Along with thousands of UC (University of California) students, staff, and faculty members, I participated in the recent massive system-wide three-day strikes organized to protest the proposed 32% hikes in tuition fees. Apart from a move to cancel classes, the strikes included a particularly inspiring production of Waiting for Lefty, protest marches, Open University, trash-ins, and other events. The Wheeler standoff, of course, ended up being the most talked about media event, eventually leading to the arrest of 41 individuals. At the time of this writing, there are thousands of news stories circulating about the events from that week. The next week brought with it a rally against police brutality, a candlelight vigil against police brutality, and a sit-in at the University of California Office of the President (UCOP).
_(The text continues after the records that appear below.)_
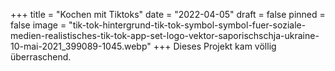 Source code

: +++
title = "Kochen mit Tiktoks"
date = "2022-04-05"
draft = false
pinned = false
image = "tik-tok-hintergrund-tik-tok-symbol-symbol-fuer-soziale-medien-realistisches-tik-tok-app-set-logo-vektor-saporischschja-ukraine-10-mai-2021_399089-1045.webp"
+++
Dieses Projekt kam völlig überraschend. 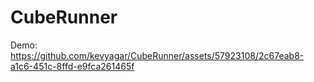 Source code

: # CubeRunner

Demo: https://github.com/kevyagar/CubeRunner/assets/57923108/2c67eab8-a1c6-451c-8ffd-e9fca261465f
Campus is slowly returning to normal, though some students, faculty, and staff are sporting the red armbands for solidarity, and media helicopters are often circling overhead. As I went by Wheeler yesterday, I was overwhelmed by a plethora of emotions, particularly an acute sense of loss. I remembered a campus visit to Berkeley in 2005, a year before I started here as a student: as I stepped onto the campus for the very first time in my life, I felt a sense of belonging I had never expected to feel. The quirky, simple buildings; the tall, leafy trees; the creek that barely made a sound as it swooshed over tiny pebbles; the sense of being connected to history...everything felt familiar, it felt like...like home. And then, Monday, as I walked past Wheeler, I felt this aching sense of loss. It was as if someone, or something, had died there. In Hindi, I would have said, "मुझे अपने घर में महमान बना दिया" (I was made into a guest in my own home.)
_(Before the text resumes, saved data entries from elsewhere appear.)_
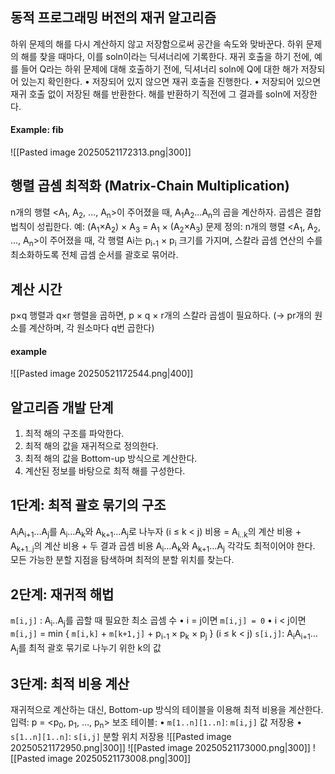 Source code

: ## 동적 프로그래밍 버전의 재귀 알고리즘
하위 문제의 해를 다시 계산하지 않고 저장함으로써 공간을 속도와 맞바꾼다.
하위 문제의 해를 찾을 때마다, 이를 soln이라는 딕셔너리에 기록한다.
	재귀 호출을 하기 전에, 예를 들어 Q라는 하위 문제에 대해 호출하기 전에, 딕셔너리 soln에 Q에 대한 해가 저장되어 있는지 확인한다.
	•	저장되어 있지 않으면 재귀 호출을 진행한다.
	•	저장되어 있으면 재귀 호출 없이 저장된 해를 반환한다.
	해를 반환하기 직전에 그 결과를 soln에 저장한다.
#### Example: fib
![[Pasted image 20250521172313.png|300]]
## 행렬 곱셈 최적화 (Matrix-Chain Multiplication)
n개의 행렬 <A<sub>1</sub>, A<sub>2</sub>, …, A<sub>n</sub>>이 주어졌을 때,
	A<sub>1</sub>A<sub>2</sub>…A<sub>n</sub>의 곱을 계산하자.
	곱셈은 결합 법칙이 성립한다.
		예: (A<sub>1</sub>×A<sub>2</sub>) × A<sub>3</sub> = A<sub>1</sub> × (A<sub>2</sub>×A<sub>3</sub>)
문제 정의:
n개의 행렬 <A<sub>1</sub>, A<sub>2</sub>, …, A<sub>n</sub>>이 주어졌을 때, 각 행렬 Ai는 p<sub>i-1</sub> × p<sub>i</sub> 크기를 가지며, 스칼라 곱셈 연산의 수를 최소화하도록 전체 곱셈 순서를 괄호로 묶어라.
## 계산 시간
p×q 행렬과 q×r 행렬을 곱하면,
p × q × r개의 스칼라 곱셈이 필요하다.
(→ pr개의 원소를 계산하며, 각 원소마다 q번 곱한다)
#### example
![[Pasted image 20250521172544.png|400]]
## 알고리즘 개발 단계
1.	최적 해의 구조를 파악한다.
2.	최적 해의 값을 재귀적으로 정의한다.
3.	최적 해의 값을 Bottom-up 방식으로 계산한다.
4.	계산된 정보를 바탕으로 최적 해를 구성한다.
## 1단계: 최적 괄호 묶기의 구조
A<sub>i</sub>A<sub>i+1</sub>…A<sub>j</sub>를 A<sub>i</sub>…A<sub>k</sub>와 A<sub>k+1</sub>…A<sub>j</sub>로 나누자 (i ≤ k < j)
비용 = A<sub>i..k</sub>의 계산 비용 + A<sub>k+1..j</sub>의 계산 비용 + 두 결과 곱셈 비용
A<sub>i</sub>…A<sub>k</sub>와 A<sub>k+1</sub>…A<sub>j</sub> 각각도 최적이어야 한다.
모든 가능한 분할 지점을 탐색하며 최적의 분할 위치를 찾는다.
## 2단계: 재귀적 해법
`m[i,j]` : A<sub>i</sub>..A<sub>j</sub>를 곱할 때 필요한 최소 곱셈 수
	•	i = j이면 `m[i,j] = 0`
	•	i < j이면 `m[i,j]` = min { `m[i,k]` + `m[k+1,j]` + p<sub>i-1</sub> × p<sub>k</sub> × p<sub>j</sub> } (i ≤ k < j)
`s[i,j]`: A<sub>i</sub>A<sub>i+1</sub>…A<sub>j</sub>를 최적 괄호 묶기로 나누기 위한 k의 값
## 3단계: 최적 비용 계산
재귀적으로 계산하는 대신, Bottom-up 방식의 테이블을 이용해 최적 비용을 계산한다.
입력: p = <p<sub>0</sub>, p<sub>1</sub>, …, p<sub>n</sub>>
보조 테이블:
	•	`m[1..n][1..n]`: `m[i,j]` 값 저장용
	•	`s[1..n][1..n]`: `s[i,j]` 분할 위치 저장용
![[Pasted image 20250521172950.png|300]]
![[Pasted image 20250521173000.png|300]]
![[Pasted image 20250521173008.png|300]]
I cannot easily describe the violence I felt in being outsided by the barricades at Wheeler on Friday. I was there approximately from noon till 8:30 pm, standing there cold in jeans, a black cardigan and raincoat, the intermittent drizzle like the slow drumbeats of a quiet war. The whole experience was surreal: this was my campus, my building, my space, and...it was as if someone was keeping me from my own home. Others around me were feeling equally vexed. The chants that rose into the misty air were a clear commentary on those frustrations: "WHOSE UNIVERSITY? OUR UNIVERSITY!" "WHOSE HOME? OUR HOME!" "WHOSE BUILDING? OUR BUILDING!" The sight of dozens of menacing police officers decked out in riot gear, brandishing batons and tear gas guns(?), preventing the gathered crowds from getting anywhere near the building, made us feel as if someone had suddenly made us homeless, dispossessed us of our own land. Some young girls chanted out at the police officers, "You're cute! You're cute! Take off that riot suit!" That chant was greeted with nervous laughter, one quickly dissolving in an atmosphere of tension.
And now, as I look at Wheeler, I must somewhat avert my gaze, because it is too painful-to think this is where I was othered, made a stranger in my own home.
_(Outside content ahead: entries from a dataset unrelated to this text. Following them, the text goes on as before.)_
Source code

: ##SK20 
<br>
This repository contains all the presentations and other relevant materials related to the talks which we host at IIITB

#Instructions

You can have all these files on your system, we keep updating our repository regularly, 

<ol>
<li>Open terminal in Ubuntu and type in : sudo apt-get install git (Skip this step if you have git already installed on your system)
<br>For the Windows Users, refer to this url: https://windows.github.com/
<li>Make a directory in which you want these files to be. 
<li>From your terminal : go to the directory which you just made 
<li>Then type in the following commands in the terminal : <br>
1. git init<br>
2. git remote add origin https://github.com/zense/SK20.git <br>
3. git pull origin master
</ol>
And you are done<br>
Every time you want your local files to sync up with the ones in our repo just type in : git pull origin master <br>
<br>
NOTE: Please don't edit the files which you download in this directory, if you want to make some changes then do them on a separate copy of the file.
In a post-event reflective letter sent out last week, UC Berkeley Chancellor Robert J. Birgeneau stated that
The images [of police brutality] that have appeared on YouTube and videos do not reflect our values and those of our entire campus community and may not accurately reflect the whole sequence of events. As are many of you who have written to us, we are distressed at the portrayal in the media of our campus. Our priority in dealing with the demonstration was to provide for the safety and wellbeing of the entire campus community.
I understand that University officials needed to control the growing crowds and deal swiftly with the events unraveling at Wheeler: however, the panicked decision to exercise a show of power by cordoning off Wheeler with so many police officials, armed with this and that, is one that the University officials are clearly already regretting.This is proving to be nothing short of a public relations nightmare, and the wounds created from this event will take years, if not decades, to heal.
It is not the first time I have felt "outsided" or "othered" on our campus. However, this was the first time I felt it so violently, so viscerally. And it didn't take a word to accomplish that. It took a spectacle of force, a row of gleaming police officers with their batons and tear gas guns at the ready. Actions, as they say, speak louder than words.